FineTuningInput inherits from pydantic.BaseModel, which automatically provides data validation and parsing.

Motivation

This class standardizes clickstream data for feature extraction. It enforces data consistency and simplifies the further processing of results, which is crucial for effective fine-tuning.

Usage

  • Purpose: Structure input data for fine-tuning in machine learning workflows that use clickstream and search result data.

Example

data = {
    "query": "example query",
    "events": ["item1", "item2"],
    "results": ["item1", "item2", "item3"],
    "ranks": {"item1": 1.0, "item2": 2.0, "item3": 3.0}
}
ft_input = FineTuningInput(**data)
print(len(ft_input))

Documentation for FineTuningInput.not_events

Functionality

Returns a list of result IDs that did not receive any user interaction.

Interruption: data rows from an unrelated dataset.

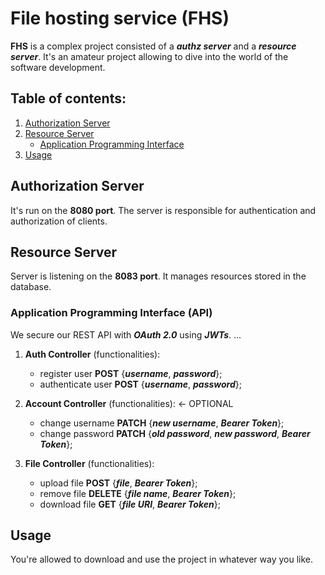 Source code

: # File hosting service (FHS)
**FHS** is a complex project consisted of a ***authz server*** and a ***resource server***. It's an amateur project allowing to dive into the world of the software development.

## Table of contents:
1. [Authorization Server](#authz-server)
2. [Resource Server](#resource-server)
    - [Application Programming Interface](#api)
3. [Usage](#usage)

## Authorization Server <a name="authz-server"></a>
It's run on the **8080 port**. The server is responsible for authentication and authorization of clients.

## Resource Server <a name="resource-server"></a>
Server is listening on the **8083 port**. It manages resources stored in the database.

### Application Programming Interface (API) <a name="api"></a>
We secure our REST API with ***OAuth 2.0*** using ***JWTs***.
...

1. **Auth Controller** (functionalities):
    - register user **POST** {***username***, ***password***};
    - authenticate user **POST** {***username***, ***password***};

2. **Account Controller** (functionalities): <- OPTIONAL
    - change username **PATCH** {***new username***, ***Bearer Token***};
    - change password **PATCH** {***old password***, ***new password***, ***Bearer Token***};

3. **File Controller** (functionalities):
    - upload file **POST** {***file***, ***Bearer Token***};
    - remove file **DELETE** {***file name***, ***Bearer Token***};
    - download file **GET** {***file URI***, ***Bearer Token***};

## Usage <a name="usage"></a>
You're allowed to download and use the project in whatever way you like.
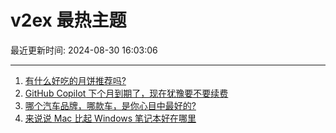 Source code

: # v2ex 最热主题

最近更新时间: 2024-08-30 16:03:06

--- 
1. [有什么好吃的月饼推荐吗?](https://www.v2ex.com/t/1068909) 
2. [GitHub Copilot 下个月到期了，现在犹豫要不要续费](https://www.v2ex.com/t/1068898) 
3. [哪个汽车品牌，哪款车，是你心目中最好的?](https://www.v2ex.com/t/1068945) 
4. [来说说 Mac 比起 Windows 笔记本好在哪里](https://www.v2ex.com/t/1068958) 
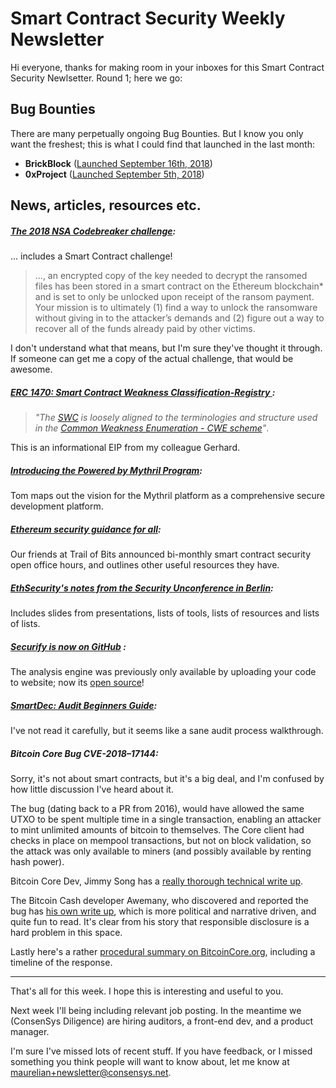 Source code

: # Smart Contract Security Weekly Newsletter

Hi everyone, thanks for making room in your inboxes for this Smart Contract Security Newlsetter. Round 1; here we go:

## Bug Bounties

There are many perpetually ongoing Bug Bounties. But I know you only want the freshest; this is what I could find that launched in the last month: 

* **BrickBlock** ([Launched September 16th, 2018](https://blog.brickblock.io/join-the-brickblock-bug-bounty-program-7b431f2bcc02))
* **0xProject** ([Launched September 5th, 2018](https://0xproject.com/wiki#Bug-Bounty))


## News, articles, resources etc.

##### [The 2018 NSA Codebreaker challenge](https://codebreaker.ltsnet.net/challenge):

... includes a Smart Contract challenge!

> ..., an encrypted copy of the key needed to decrypt the ransomed files has been stored in a smart contract on the Ethereum blockchain* and is set to only be unlocked upon receipt of the ransom payment. Your mission is to ultimately (1) find a way to unlock the ransomware without giving in to the attacker’s demands and (2) figure out a way to recover all of the funds already paid by other victims.

I don't understand what that means, but I'm sure they've thought it through. If someone can get me a copy of the actual challenge, that would be awesome.

##### [ERC 1470: Smart Contract Weakness Classification-Registry ](https://github.com/ethereum/EIPs/issues/1469):

> *"The [SWC](https://github.com/SmartContractSecurity/SWC-registry) is loosely aligned to the terminologies and structure used in the [Common Weakness Enumeration - CWE scheme](https://cwe.mitre.org/)"*. 

This is an informational EIP from my colleague Gerhard.

##### **[Introducing the Powered by Mythril Program](https://media.consensys.net/powered-by-mythril-introducing-the-mythril-partner-program-8acbca470503)**:

Tom maps out the vision for the Mythril platform as a comprehensive secure development platform.

##### [Ethereum security guidance for all](https://blog.trailofbits.com/2018/10/04/ethereum-security-guidance-for-all):

Our friends at Trail of Bits announced bi-monthly smart contract security open office hours, and outlines other useful resources they have.

##### [EthSecurity's notes from the Security Unconference in Berlin](https://github.com/ethsecurity/berlin-workshop):
Includes slides from presentations, lists of tools, lists of resources and lists of lists. 

##### [Securify is now on GitHub](https://medium.com/chainsecurity/securify-is-now-on-github-d3bec281eafc) :
The analysis engine was previously only available by uploading your code to website; now its [open source](https://github.com/eth-sri/securify)!

##### [SmartDec: Audit Beginners Guide](https://blog.smartdec.net/smartdec-smart-contract-audit-beginners-guide-d04cc7f1c571):

I've not read it carefully, but it seems like a sane audit process walkthrough. 

##### **Bitcoin Core Bug CVE-2018–17144**:

Sorry, it's not about smart contracts, but it's a big deal, and I'm confused by how little discussion I've heard about it. 

The bug (dating back to a PR from 2016), would have allowed the same UTXO to be spent multiple time in a single transaction, enabling an attacker to mint unlimited amounts of bitcoin to themselves. The Core client had checks in place on mempool transactions, but not on block validation, so the attack was only available to miners (and possibly available by renting hash power).

Bitcoin Core Dev, Jimmy Song has a [really thorough technical write up](https://medium.com/@jimmysong/bitcoin-core-bug-cve-2018-17144-an-analysis-f80d9d373362). 

The Bitcoin Cash developer Awemany, who discovered and reported the bug has [his own write up](https://medium.com/@awemany/600-microseconds-b70f87b0b2a6), which is more political and narrative driven, and quite fun to read. It's clear from his story that responsible disclosure is a hard problem in this space. 

Lastly here's a rather [procedural summary on BitcoinCore.org](https://bitcoincore.org/en/2018/09/20/notice/), including a timeline of the response.


---
That's all for this week. I hope this is interesting and useful to you.

Next week I'll being including relevant job posting. In the meantime we (ConsenSys Diligence) are hiring auditors, a front-end dev, and a product manager.

I'm sure I've missed lots of recent stuff. If you have feedback, or I missed something you think people will want to know about, let me know at maurelian+newsletter@consensys.net. 
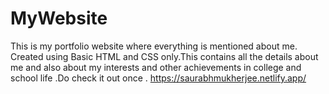 # MyWebsite
This is my portfolio website where everything is mentioned about me. Created using Basic HTML and CSS only.This contains all the details about me and also about my interests
and other achievements in college and school life .Do check it out once .
https://saurabhmukherjee.netlify.app/
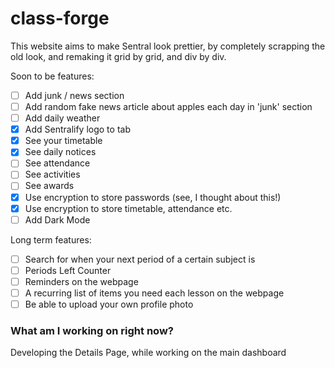 # class-forge
This website aims to make Sentral look prettier, by completely scrapping the old look, and remaking it grid by grid, and div by div.

Soon to be features:
 - [ ] Add junk / news section
 - [ ] Add random fake news article about apples each day in 'junk' section
 - [ ] Add daily weather
 - [x] Add Sentralify logo to tab
 - [x] See your timetable
 - [x] See daily notices
 - [ ] See attendance
 - [ ] See activities
 - [ ] See awards
 - [x] Use encryption to store passwords (see, I thought about this!)
 - [x] Use encryption to store timetable, attendance etc.
 - [ ] Add Dark Mode

Long term features:
 - [ ] Search for when your next period of a certain subject is
 - [ ] Periods Left Counter
 - [ ] Reminders on the webpage
 - [ ] A recurring list of items you need each lesson on the webpage
 - [ ] Be able to upload your own profile photo

### What am I working on right now?
Developing the Details Page, while working on the main dashboard
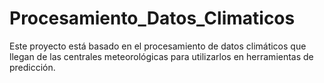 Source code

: # Procesamiento_Datos_Climaticos
Este proyecto está basado en el procesamiento de datos climáticos que llegan de las centrales meteorológicas para utilizarlos en  herramientas  de predicción.
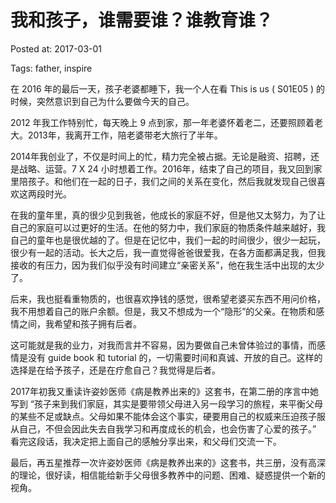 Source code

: # 我和孩子，谁需要谁？谁教育谁？

Posted at: 2017-03-01

Tags: father,  inspire



在 2016 年的最后一天，孩子老婆都睡下，我一个人在看 This is us ( S01E05 ) 的时候，突然意识到自己为什么要做今天的自己。

2012 年我工作特别忙，每天晚上 9 点到家，那一年老婆怀着老二，还要照顾着老大。2013年，我离开工作，陪老婆带老大旅行了半年。

2014年我创业了，不仅是时间上的忙，精力完全被占据。无论是融资、招聘，还是战略、运营。7 X 24 小时想着工作。2016年，结束了自己的项目，我又回到家里陪孩子。和他们在一起的日子，我们之间的关系在变化，然后我就发现自己很喜欢这两段时光。

在我的童年里，真的很少见到我爸，他成长的家庭不好，但是他又太努力，为了让自己的家庭可以过更好的生活。在他的努力中，我们家庭的物质条件越来越好，我自己的童年也是很优越的了。但是在记忆中，我们一起的时间很少，很少一起玩，很少有一起的活动。长大之后，我一直觉得爸爸很爱我，在各方面都满足我，但我接收的有压力，因为我们似乎没有时间建立“亲密关系”，他在我生活中出现的太少了。

后来，我也挺看重物质的，也很喜欢挣钱的感觉，很希望老婆买东西不用问价格，我不用想着自己的账户余额。但是，我又不想成为一个“隐形”的父亲。在物质和感情之间，我希望和孩子拥有后者。

这可能就是我的业力，对我而言并不容易，因为要做自己未曾体验过的事情，而感情是没有 guide book 和 tutorial 的，一切需要时间和真诚、开放的自己。这样的选择是在给予孩子，还是在疗愈自己？我觉得是后者。

2017年初我又重读许姿妙医师《病是教养出来的》这套书，在第二册的序言中她写到 “孩子来到我们家庭，其实是要带领父母进入另一段学习的旅程，来平衡父母的某些不足或缺点。父母如果不能体会这个事实，硬要用自己的权威来压迫孩子服从自己，不但会因此失去自我学习和再度成长的机会，也会伤害了心爱的孩子。” 看完这段话，我决定把上面自己的感触分享出来，和父母们交流一下。



最后，再五星推荐一次许姿妙医师《病是教养出来的》这套书，共三册，没有高深的理论，很好读，相信能给新手父母很多教养中的问题、困难、疑惑提供一个新的视角。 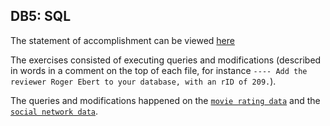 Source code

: ## DB5: SQL

The statement of accomplishment can be viewed [here](DB5_Statement.pdf)

The exercises consisted of executing queries and modifications (described in words in a comment on the top of each file,
for instance `---- Add the reviewer Roger Ebert to your database, with an rID of 209.`).

The queries and modifications happened on the [`movie rating data`](movie_rating/rating.sql) and the 
[`social network data`](social_network/social.sql). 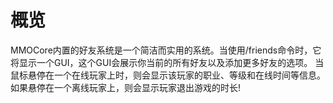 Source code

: # 概览

MMOCore内置的好友系统是一个简洁而实用的系统。当使用/friends命令时，它将显示一个GUI，这个GUI会展示你当前的所有好友以及添加更多好友的选项。
当鼠标悬停在一个在线玩家上时，则会显示该玩家的职业、等级和在线时间等信息。如果悬停在一个离线玩家上，则会显示玩家退出游戏的时长! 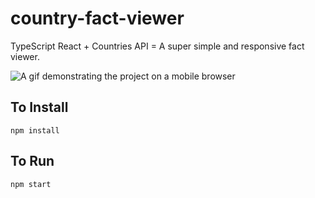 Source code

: # country-fact-viewer
TypeScript React + Countries API = A super simple and responsive fact viewer.

![A gif demonstrating the project on a mobile browser](https://i.imgur.com/kohqrtL.gif)

## To Install
    npm install

## To Run
    npm start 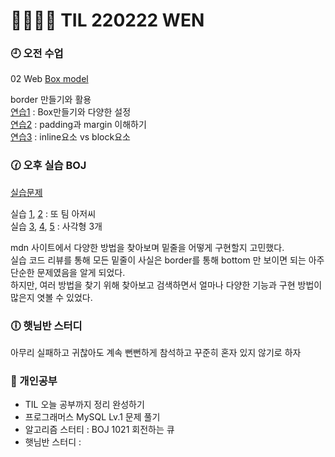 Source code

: # 🏃🏻‍♀️💦 TIL 220222 WEN

### 🕘 오전 수업

02 Web [Box model](/02.23/Web_02_Box_model.md)

border 만들기와 활용\
[연습1](/02.23/01_part_of_box.html) : Box만들기와 다양한 설정\
[연습2](/02.23/02_part_of_box.html) : padding과 margin 이해하기\
[연습3](/02.23/03_part_of_box.html) : inline요소 vs block요소

### 🕜 오후 실습 BOJ

[실습문제](/02.23/practice/)

실습 [1](/02.23/practice/01_box_model.html), [2](/02.23/practice/02_box_model.html) : 또 팀 아저씨\
실습 [3](/02.23/practice/03_box_model.html), [4](/02.23/practice/04_box_model.html), [5](/02.23/practice/05_box_model.html) : 사각형 3개

mdn 사이트에서 다양한 방법을 찾아보며 밑줄을 어떻게 구현할지 고민했다.\
실습 코드 리뷰를 통해 모든 밑줄이 사실은 border를 통해 bottom 만 보이면 되는 아주 단순한 문제였음을 알게 되었다.\
하지만, 여러 방법을 찾기 위해 찾아보고 검색하면서 얼마나 다양한 기능과 구현 방법이 많은지 엿볼 수 있었다.

### 🕕 햇님반 스터디

아무리 실패하고 귀찮아도 계속 뻔뻔하게 참석하고 꾸준히 혼자 있지 않기로 하자

### 🧐 개인공부

- TIL 오늘 공부까지 정리 완성하기
- 프로그래머스 MySQL Lv.1 문제 풀기
- 알고리즘 스터티 : BOJ 1021 회전하는 큐
- 햇님반 스터디 :
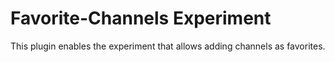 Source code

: # Favorite-Channels Experiment
This plugin enables the experiment that allows adding channels as favorites. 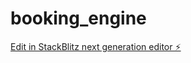 # booking_engine

[Edit in StackBlitz next generation editor ⚡️](https://stackblitz.com/~/github.com/endreoo/booking_engine) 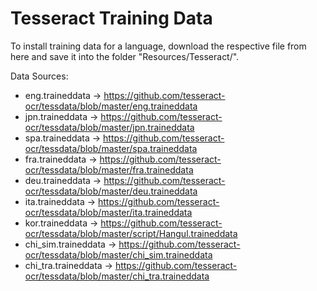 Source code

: # Tesseract Training Data

To install training data for a language, download the respective file from here and save it into the folder "Resources/Tesseract/".

Data Sources:

- eng.traineddata -> https://github.com/tesseract-ocr/tessdata/blob/master/eng.traineddata
- jpn.traineddata -> https://github.com/tesseract-ocr/tessdata/blob/master/jpn.traineddata
- spa.traineddata -> https://github.com/tesseract-ocr/tessdata/blob/master/spa.traineddata
- fra.traineddata -> https://github.com/tesseract-ocr/tessdata/blob/master/fra.traineddata
- deu.traineddata -> https://github.com/tesseract-ocr/tessdata/blob/master/deu.traineddata
- ita.traineddata -> https://github.com/tesseract-ocr/tessdata/blob/master/ita.traineddata
- kor.traineddata -> https://github.com/tesseract-ocr/tessdata/blob/master/script/Hangul.traineddata
- chi_sim.traineddata -> https://github.com/tesseract-ocr/tessdata/blob/master/chi_sim.traineddata
- chi_tra.traineddata -> https://github.com/tesseract-ocr/tessdata/blob/master/chi_tra.traineddata


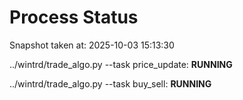 # Process Status

Snapshot taken at: 2025-10-03 15:13:30

../wintrd/trade_algo.py --task price_update: **RUNNING**

../wintrd/trade_algo.py --task buy_sell: **RUNNING**

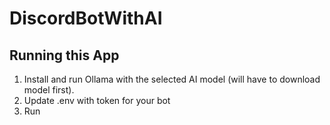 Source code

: # DiscordBotWithAI

## Running this App
1. Install and run Ollama with the selected AI model (will have to download model first).
2. Update .env with token for your bot
3. Run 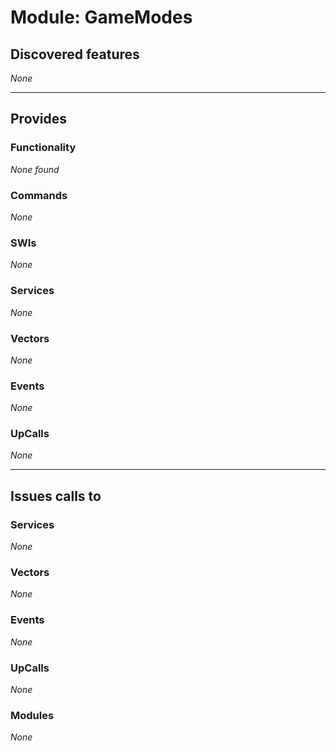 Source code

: # Module: GameModes

## Discovered features


*None*

---

## Provides

### Functionality


*None found*

### Commands


*None*


### SWIs


*None*


### Services


*None*


### Vectors


*None*


### Events


*None*


### UpCalls


*None*


---

## Issues calls to

### Services


*None*


### Vectors


*None*


### Events


*None*


### UpCalls


*None*


### Modules


*None*


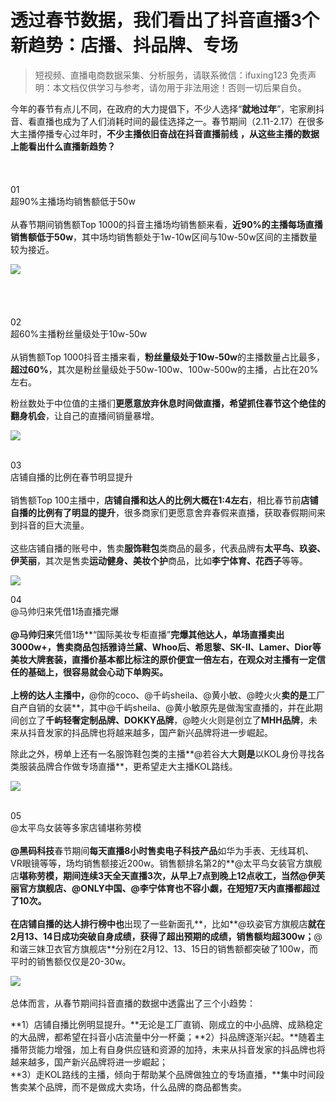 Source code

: # 透过春节数据，我们看出了抖音直播3个新趋势：店播、抖品牌、专场


>
> 短视频、直播电商数据采集、分析服务，请联系微信：ifuxing123
> 免责声明：本文档仅供学习与参考，请勿用于非法用途！否则一切后果自负。
> 


今年的春节有点儿不同，在政府的大力提倡下，不少人选择“**就地过年**”，宅家刷抖音、看直播也成为了人们消耗时间的最佳选择之一。春节期间（2.11-2.17）在很多大主播停播专心过年时，**不少主播依旧奋战在抖音直播前线** **，从这些主播的数据上能看出什么直播新趋势？**
<br > <br >
<br >
<br >01<br >超90%主播场均销售额低于50w<br >
<br >从春节期间销售额Top 1000的抖音主播场均销售额来看，**近90%的主播每场直播销售额低于50w**，其中场均销售额处于1w-10w区间与10w-50w区间的主播数量较为接近。

![](https://cdn.nlark.com/yuque/0/2021/webp/97322/1614130683001-c24c88c0-bec2-4a15-a73d-6d80e3637666.webp#align=left&display=inline&height=604&margin=%5Bobject%20Object%5D&originHeight=988&originWidth=1080&size=0&status=done&style=none&width=660)<br >
<br >
<br >
<br >
<br >02<br >超60%主播粉丝量级处于10w-50w<br >
<br >从销售额Top 1000抖音主播来看，**粉丝量级处于10w-50w**的主播数量占比最多，**超过60%**，其次是粉丝量级处于50w-100w、100w-500w的主播，占比在20%左右。

粉丝数处于中位值的主播们**更愿意放弃休息时间做直播，希望抓住春节这个绝佳的翻身机会**，让自己的直播间销量暴增。

![](https://cdn.nlark.com/yuque/0/2021/webp/97322/1614130683024-9afd7d8a-d109-4ddb-8c7c-42deae84a323.webp#align=left&display=inline&height=604&margin=%5Bobject%20Object%5D&originHeight=988&originWidth=1080&size=0&status=done&style=none&width=660)<br >
<br > 

03<br >店铺自播的比例在春节明显提升<br >
<br >销售额Top 100主播中，**店铺自播和达人的比例大概在1:4左右**，相比春节前**店铺自播的比例有了明显的提升**，很多商家们更愿意舍弃春假来直播，获取春假期间来到抖音的巨大流量。<br >
<br >这些店铺自播的账号中，售卖**服饰鞋包**类商品的最多，代表品牌有**太平鸟、玖姿、伊芙丽**，其次是售卖**运动健身、美妆个护**商品，比如**李宁体育、花西子**等等。

![](https://cdn.nlark.com/yuque/0/2021/webp/97322/1614130682945-c20ed5fc-453a-4b15-90ee-d376af3b8ebb.webp#align=left&display=inline&height=604&margin=%5Bobject%20Object%5D&originHeight=988&originWidth=1080&size=0&status=done&style=none&width=660)<br >


04<br >@马帅归来凭借1场直播完爆<br >
<br >**@马帅归来**凭借1场**“国际美妆专柜直播”**完爆其他达人，单场直播卖出3000w+，售卖商品包括雅诗兰黛、Whoo后、希思黎、SK-Ⅱ、Lamer、Dior等美妆大牌套装，直播价基本都比标注的原价便宜一倍左右，在观众对主播有一定信任的基础上，很容易就会心动下单购买。<br > <br >上榜的达人主播中，**@你的coco、@千屿sheila、@黄小敏、@睦火火**卖的是**工厂自产自销的女装**，其中@千屿sheila、@黄小敏原先是做淘宝直播的，并在此期间创立了**千屿轻奢定制品牌、DOKKY品牌**，@睦火火则是创立了**MHH品牌**，未来从抖音发家的抖品牌也将越来越多，国产新兴品牌将进一步崛起。

除此之外，榜单上还有一名服饰鞋包类的主播**@若谷大大**则是**以KOL身份寻找各类服装品牌合作做专场直播**，更希望走大主播KOL路线。

![](https://cdn.nlark.com/yuque/0/2021/webp/97322/1614130682875-b8de8e26-1342-4f0a-83f2-abe58e15fe86.webp#align=left&display=inline&height=604&margin=%5Bobject%20Object%5D&originHeight=988&originWidth=1080&size=0&status=done&style=none&width=660)<br >
<br > 

05<br >@太平鸟女装等多家店铺堪称劳模<br >
<br >**@黑码科技**春节期间**每天直播8小时售卖电子科技产品**如华为手表、无线耳机、VR眼镜等等，场均销售额接近200w。销售额排名第2的**@太平鸟女装官方旗舰店**堪称劳模，**期间连续3天全天直播3次**，从早上7点到晚上12点收工，当然@伊芙丽官方旗舰店、@ONLY中国、@李宁体育也不容小觑，**在短短7天内直播都超过了10次**。<br > <br >在店铺自播的达人排行榜中也**出现了一些新面孔**，比如**@玖姿官方旗舰店**就在2月13、14日成功突破自身成绩，获得了超出预期的成绩，销售额均超300w；**@和谐三妹卫衣官方旗舰店**分别在2月12、13、15日的销售额都突破了100w，而平时的销售额仅仅是20-30w。

![](https://cdn.nlark.com/yuque/0/2021/webp/97322/1614130682987-86a90298-d836-47df-9d7a-95cbadc4f1fa.webp#align=left&display=inline&height=604&margin=%5Bobject%20Object%5D&originHeight=988&originWidth=1080&size=0&status=done&style=none&width=660)<br >
<br >总体而言，从春节期间抖音直播的数据中透露出了三个小趋势：

**1）店铺自播比例明显提升。**无论是工厂直销、刚成立的中小品牌、成熟稳定的大品牌，都希望在抖音小店流量中分一杯羹；**2）抖品牌逐渐兴起。**随着主播带货能力增强，加上有自身供应链和资源的加持，未来从抖音发家的抖品牌也将越来越多，国产新兴品牌将进一步崛起；<br >**3）走KOL路线的主播，倾向于帮助某个品牌做独立的专场直播，**集中时间段售卖某个品牌，而不是做成大卖场，什么品牌的商品都售卖。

It iterates through the results list and includes any result not found in the events attribute, providing a list of non-event item IDs.

Parameters

This property does not take any parameters.

Usage

  • Purpose: Identify results that did not record any user events.

Example

non_events = fine_tuning_input.not_events

Documentation for FineTuningInput.get_object_id

Functionality

Maps a part ID to its parent object ID. If a mapping is defined in part_to_object_dict, the corresponding object ID is returned. Otherwise, the original ID is returned.

Parameters

  • id: (str) The part ID to look up.

Usage

Returns the object ID for a given part ID. If a mapping exists, the parent object is used; otherwise, the part ID is returned.

Example

Given part_to_object_dict = {'part1': 'obj1'}:

input_obj.get_object_id('part1')  # returns 'obj1'
input_obj.get_object_id('test')   # returns 'test'


Documentation for FineTuningInput.remove_results

Functionality

Removes specified result IDs from the input and updates related structures such as results, events, ranks, and part-to-object mapping.

Parameters

  • ids: A list or set of IDs to remove from the results.

Usage

  • Purpose: Remove unwanted result IDs and update all data structures within a FineTuningInput instance.

Example

# Create a sample input
input_data = FineTuningInput(
    query="search term",
    events=["id1", "id2"],
    results=["id1", "id2", "id3"],
    ranks={"id1": 1.0, "id2": 2.0, "id3": 3.0}
)

# Remove a result
input_data.remove_results(["id2"])

Documentation for FineTuningInput.preprocess_ids

Functionality

This method converts a list of input IDs into strings. If an item is a tuple, its first element is converted to string. If it is a PyTorch Tensor, its value is extracted and converted to string. For all other types, the item is converted directly to string.

Parameters

  • cls: The class being validated (provided automatically by Pydantic).
  • value: A list of items to be processed into string IDs.

Usage

Use this method as a Pydantic validator for the "results" field to ensure that all IDs are properly formatted as strings.

Example

For an input list like: [(1, "data"), tensor(3), 4], this method returns: ["1", "3", "4"].